CANBERRA, Aug. 5 (Xinhua) -- Australian Prime Minister and Leader of the ruling Labor Party Kevin Rudd's personal support slumped into negative for the first time since he resumed the leadership in June, the latest Newspoll showed on Monday.
The survey found that Labor starts the campaign with its support virtually unchanged in the past fortnight at 37 percent to the Opposition Coalition's 44 percent, down one percentage point.
Rudd on Sunday announced Australia would hold the election on September 7. The poll of 1,147 voters, conducted this weekend for The Australian newspaper, showed that although Rudd is still more popular than the Opposition Leader Tony Abbott, his support as preferred prime minister is at its lowest point.
According to the figures, voter satisfaction with Rudd dropped four percentage points in the past two weeks from 42 percent to 38 percent and dissatisfaction jumped six points from 41 percent to 47 percent.

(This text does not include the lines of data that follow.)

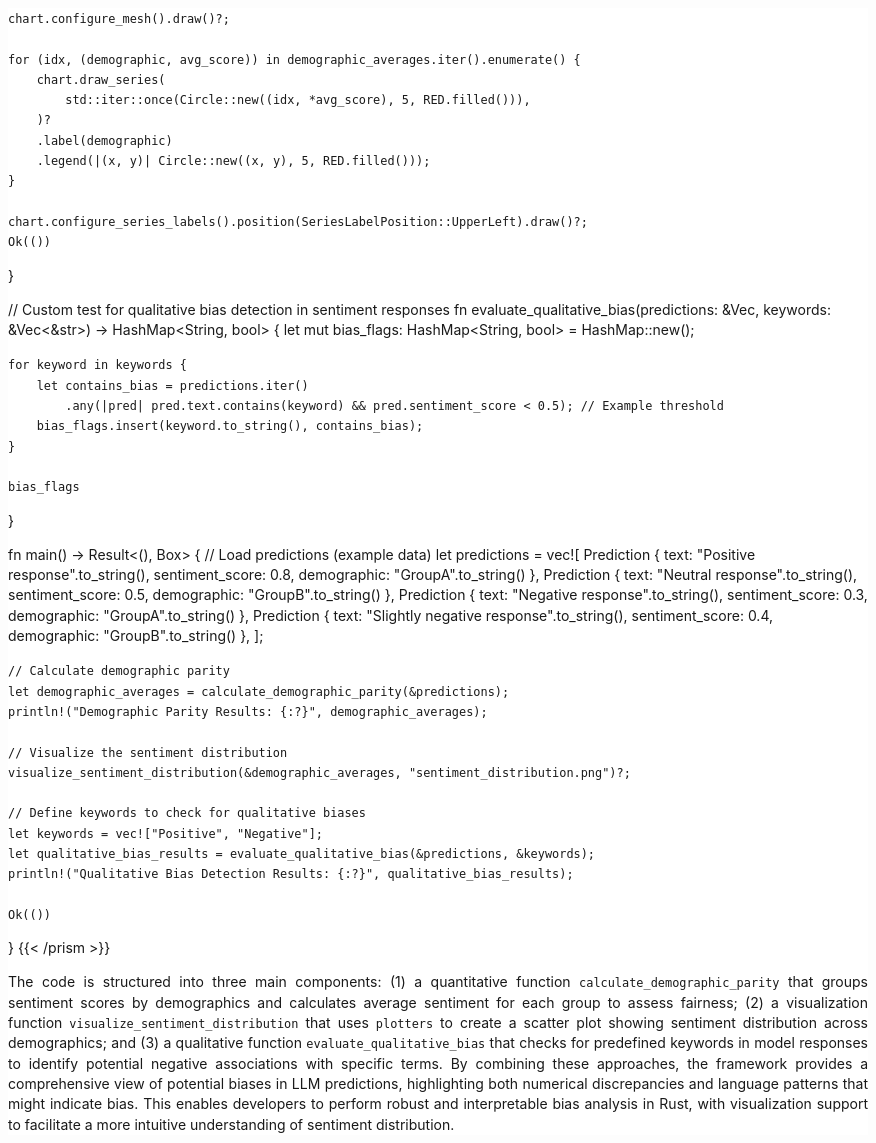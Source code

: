     chart.configure_mesh().draw()?;

    for (idx, (demographic, avg_score)) in demographic_averages.iter().enumerate() {
        chart.draw_series(
            std::iter::once(Circle::new((idx, *avg_score), 5, RED.filled())),
        )?
        .label(demographic)
        .legend(|(x, y)| Circle::new((x, y), 5, RED.filled()));
    }

    chart.configure_series_labels().position(SeriesLabelPosition::UpperLeft).draw()?;
    Ok(())
}

// Custom test for qualitative bias detection in sentiment responses
fn evaluate_qualitative_bias(predictions: &Vec<Prediction>, keywords: &Vec<&str>) -> HashMap<String, bool> {
    let mut bias_flags: HashMap<String, bool> = HashMap::new();

    for keyword in keywords {
        let contains_bias = predictions.iter()
            .any(|pred| pred.text.contains(keyword) && pred.sentiment_score < 0.5); // Example threshold
        bias_flags.insert(keyword.to_string(), contains_bias);
    }

    bias_flags
}

fn main() -> Result<(), Box<dyn std::error::Error>> {
    // Load predictions (example data)
    let predictions = vec![
        Prediction { text: "Positive response".to_string(), sentiment_score: 0.8, demographic: "GroupA".to_string() },
        Prediction { text: "Neutral response".to_string(), sentiment_score: 0.5, demographic: "GroupB".to_string() },
        Prediction { text: "Negative response".to_string(), sentiment_score: 0.3, demographic: "GroupA".to_string() },
        Prediction { text: "Slightly negative response".to_string(), sentiment_score: 0.4, demographic: "GroupB".to_string() },
    ];

    // Calculate demographic parity
    let demographic_averages = calculate_demographic_parity(&predictions);
    println!("Demographic Parity Results: {:?}", demographic_averages);

    // Visualize the sentiment distribution
    visualize_sentiment_distribution(&demographic_averages, "sentiment_distribution.png")?;

    // Define keywords to check for qualitative biases
    let keywords = vec!["Positive", "Negative"];
    let qualitative_bias_results = evaluate_qualitative_bias(&predictions, &keywords);
    println!("Qualitative Bias Detection Results: {:?}", qualitative_bias_results);

    Ok(())
}
{{< /prism >}}
<p style="text-align: justify;">
The code is structured into three main components: (1) a quantitative function <code>calculate_demographic_parity</code> that groups sentiment scores by demographics and calculates average sentiment for each group to assess fairness; (2) a visualization function <code>visualize_sentiment_distribution</code> that uses <code>plotters</code> to create a scatter plot showing sentiment distribution across demographics; and (3) a qualitative function <code>evaluate_qualitative_bias</code> that checks for predefined keywords in model responses to identify potential negative associations with specific terms. By combining these approaches, the framework provides a comprehensive view of potential biases in LLM predictions, highlighting both numerical discrepancies and language patterns that might indicate bias. This enables developers to perform robust and interpretable bias analysis in Rust, with visualization support to facilitate a more intuitive understanding of sentiment distribution.
</p>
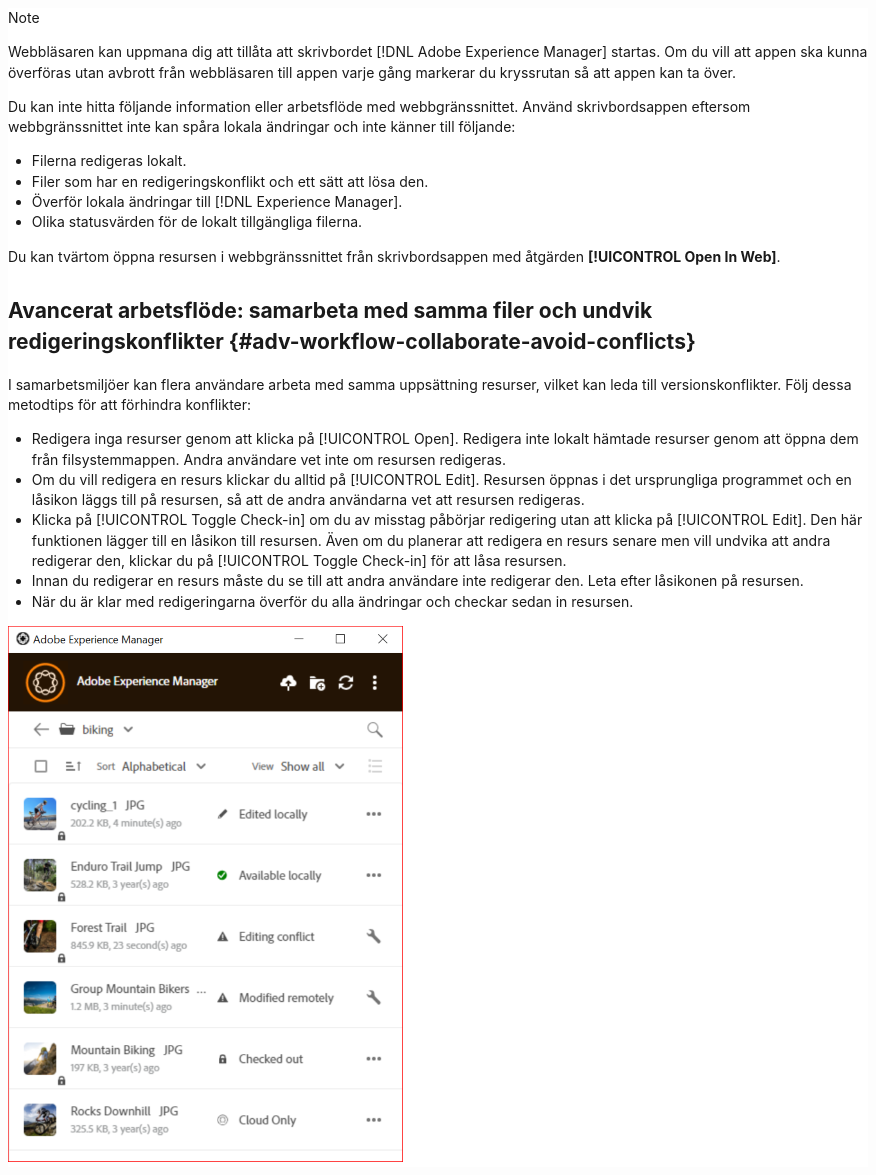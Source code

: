 >[!NOTE]
>
>Webbläsaren kan uppmana dig att tillåta att skrivbordet [!DNL Adobe Experience Manager] startas. Om du vill att appen ska kunna överföras utan avbrott från webbläsaren till appen varje gång markerar du kryssrutan så att appen kan ta över.

Du kan inte hitta följande information eller arbetsflöde med webbgränssnittet. Använd skrivbordsappen eftersom webbgränssnittet inte kan spåra lokala ändringar och inte känner till följande:

* Filerna redigeras lokalt.
* Filer som har en redigeringskonflikt och ett sätt att lösa den.
* Överför lokala ändringar till [!DNL Experience Manager].
* Olika statusvärden för de lokalt tillgängliga filerna.

Du kan tvärtom öppna resursen i webbgränssnittet från skrivbordsappen med åtgärden **[!UICONTROL Open In Web]**.

## Avancerat arbetsflöde: samarbeta med samma filer och undvik redigeringskonflikter {#adv-workflow-collaborate-avoid-conflicts}

I samarbetsmiljöer kan flera användare arbeta med samma uppsättning resurser, vilket kan leda till versionskonflikter. Följ dessa metodtips för att förhindra konflikter:

* Redigera inga resurser genom att klicka på [!UICONTROL Open]. Redigera inte lokalt hämtade resurser genom att öppna dem från filsystemmappen. Andra användare vet inte om resursen redigeras.
* Om du vill redigera en resurs klickar du alltid på [!UICONTROL Edit]. Resursen öppnas i det ursprungliga programmet och en låsikon läggs till på resursen, så att de andra användarna vet att resursen redigeras.
* Klicka på [!UICONTROL Toggle Check-in] om du av misstag påbörjar redigering utan att klicka på [!UICONTROL Edit]. Den här funktionen lägger till en låsikon till resursen. Även om du planerar att redigera en resurs senare men vill undvika att andra redigerar den, klickar du på [!UICONTROL Toggle Check-in] för att låsa resursen.
* Innan du redigerar en resurs måste du se till att andra användare inte redigerar den. Leta efter låsikonen på resursen.
* När du är klar med redigeringarna överför du alla ändringar och checkar sedan in resursen.

![Status för redigeringskonflikter](assets/edits_conflicts_status_da2.png "Status för redigeringskonflikter")
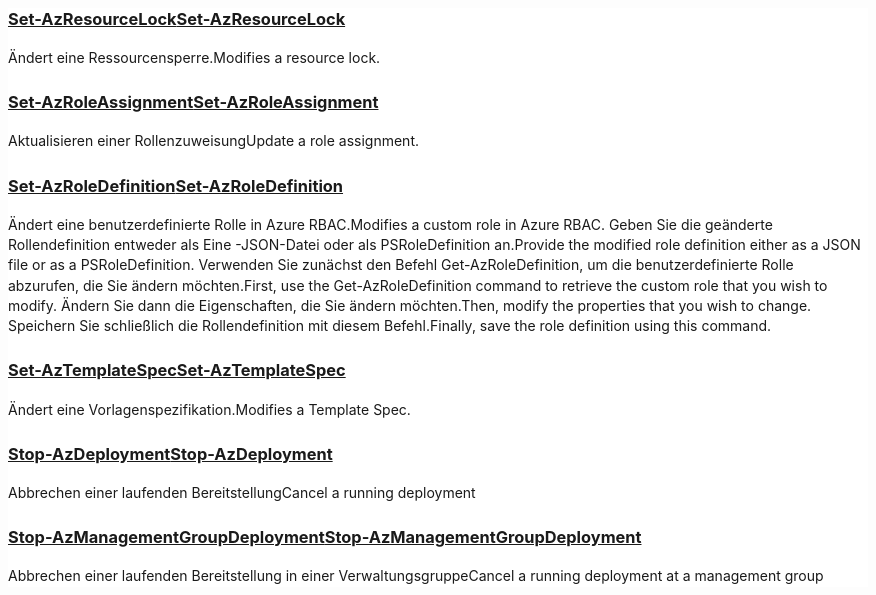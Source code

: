 ### [<span data-ttu-id="45f1b-335">Set-AzResourceLock</span><span class="sxs-lookup"><span data-stu-id="45f1b-335">Set-AzResourceLock</span></span>](Set-AzResourceLock.md)
<span data-ttu-id="45f1b-336">Ändert eine Ressourcensperre.</span><span class="sxs-lookup"><span data-stu-id="45f1b-336">Modifies a resource lock.</span></span>

### [<span data-ttu-id="45f1b-337">Set-AzRoleAssignment</span><span class="sxs-lookup"><span data-stu-id="45f1b-337">Set-AzRoleAssignment</span></span>](Set-AzRoleAssignment.md)
<span data-ttu-id="45f1b-338">Aktualisieren einer Rollenzuweisung</span><span class="sxs-lookup"><span data-stu-id="45f1b-338">Update a role assignment.</span></span>

### [<span data-ttu-id="45f1b-339">Set-AzRoleDefinition</span><span class="sxs-lookup"><span data-stu-id="45f1b-339">Set-AzRoleDefinition</span></span>](Set-AzRoleDefinition.md)
<span data-ttu-id="45f1b-340">Ändert eine benutzerdefinierte Rolle in Azure RBAC.</span><span class="sxs-lookup"><span data-stu-id="45f1b-340">Modifies a custom role in Azure RBAC.</span></span>
<span data-ttu-id="45f1b-341">Geben Sie die geänderte Rollendefinition entweder als Eine -JSON-Datei oder als PSRoleDefinition an.</span><span class="sxs-lookup"><span data-stu-id="45f1b-341">Provide the modified role definition either as a JSON file or as a PSRoleDefinition.</span></span>
<span data-ttu-id="45f1b-342">Verwenden Sie zunächst den Befehl Get-AzRoleDefinition, um die benutzerdefinierte Rolle abzurufen, die Sie ändern möchten.</span><span class="sxs-lookup"><span data-stu-id="45f1b-342">First, use the Get-AzRoleDefinition command to retrieve the custom role that you wish to modify.</span></span>
<span data-ttu-id="45f1b-343">Ändern Sie dann die Eigenschaften, die Sie ändern möchten.</span><span class="sxs-lookup"><span data-stu-id="45f1b-343">Then, modify the properties that you wish to change.</span></span>
<span data-ttu-id="45f1b-344">Speichern Sie schließlich die Rollendefinition mit diesem Befehl.</span><span class="sxs-lookup"><span data-stu-id="45f1b-344">Finally, save the role definition using this command.</span></span>

### [<span data-ttu-id="45f1b-345">Set-AzTemplateSpec</span><span class="sxs-lookup"><span data-stu-id="45f1b-345">Set-AzTemplateSpec</span></span>](Set-AzTemplateSpec.md)
<span data-ttu-id="45f1b-346">Ändert eine Vorlagenspezifikation.</span><span class="sxs-lookup"><span data-stu-id="45f1b-346">Modifies a Template Spec.</span></span>

### [<span data-ttu-id="45f1b-347">Stop-AzDeployment</span><span class="sxs-lookup"><span data-stu-id="45f1b-347">Stop-AzDeployment</span></span>](Stop-AzDeployment.md)
<span data-ttu-id="45f1b-348">Abbrechen einer laufenden Bereitstellung</span><span class="sxs-lookup"><span data-stu-id="45f1b-348">Cancel a running deployment</span></span>

### [<span data-ttu-id="45f1b-349">Stop-AzManagementGroupDeployment</span><span class="sxs-lookup"><span data-stu-id="45f1b-349">Stop-AzManagementGroupDeployment</span></span>](Stop-AzManagementGroupDeployment.md)
<span data-ttu-id="45f1b-350">Abbrechen einer laufenden Bereitstellung in einer Verwaltungsgruppe</span><span class="sxs-lookup"><span data-stu-id="45f1b-350">Cancel a running deployment at a management group</span></span>
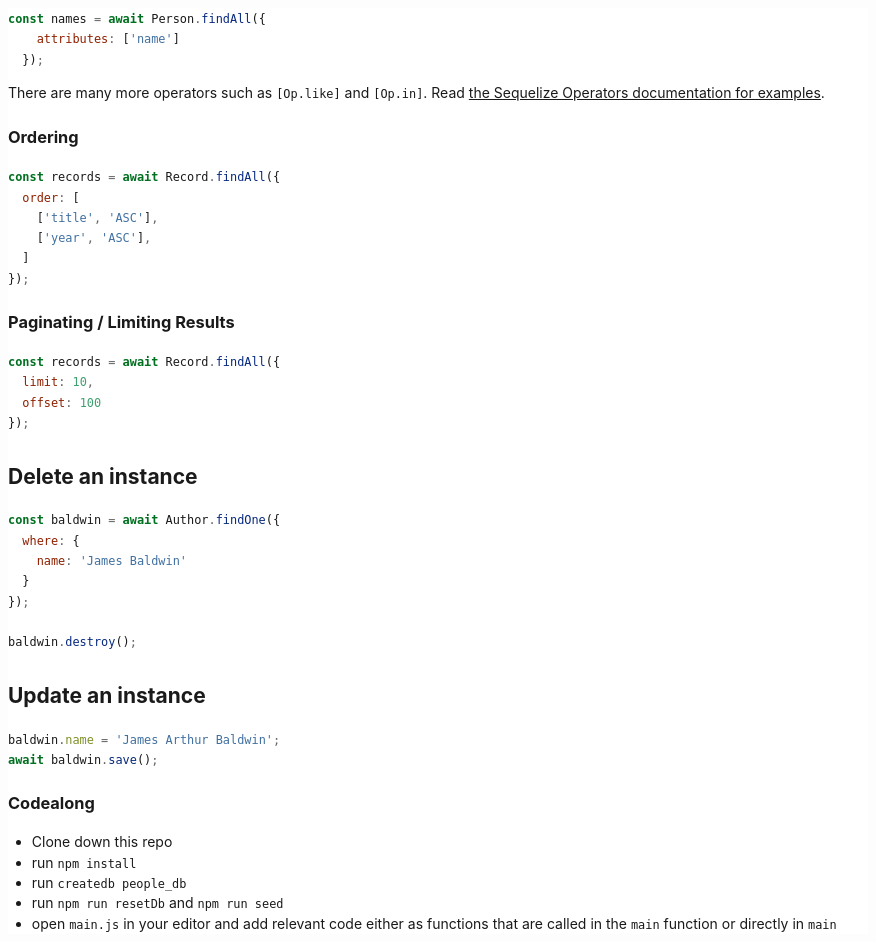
 ```js
const names = await Person.findAll({
    attributes: ['name']
  });
```

There are many more operators such as `[Op.like]` and `[Op.in]`. Read [the Sequelize Operators documentation for examples](http://docs.sequelizejs.com/manual/tutorial/querying.html#operators).

### Ordering 

```js
const records = await Record.findAll({
  order: [
    ['title', 'ASC'],
    ['year', 'ASC'],
  ]
});
```

### Paginating / Limiting Results

```js
const records = await Record.findAll({
  limit: 10,
  offset: 100
});
```

## Delete an instance

```js
const baldwin = await Author.findOne({
  where: {
    name: 'James Baldwin' 
  }
});

baldwin.destroy();
```

## Update an instance

```js
baldwin.name = 'James Arthur Baldwin';
await baldwin.save();
```

### Codealong

- Clone down this repo
- run `npm install`
- run `createdb people_db`
- run `npm run resetDb` and `npm run seed`
- open `main.js` in your editor and add relevant code either as functions that are called in the `main` function or directly in `main`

Since the end of his first week as Prime Minister at the beginning of July, satisfaction with Rudd has fallen five points and dissatisfaction has risen 11 points.
Rudd's net satisfaction rating - the difference between satisfaction and dissatisfaction - is now minus nine, the first time he has had a negative rating since his return at the end of June.
The Opposition Leader's satisfaction rating continued its run for all of this year at 34 percent, down a point from two weeks ago, as dissatisfaction remained an unchanged 56 percent for a net satisfaction rating of minus 22.
On the question of who would make the better prime minister, Rudd's support dropped from 50 percent two weeks ago to 47 percent for a fall of six percentage points since the start of last month.
And support for Tony Abbott was steady at 33 percent, down a point in two weeks, leaving Rudd with a lead over the Opposition Leader of 14 percentage points.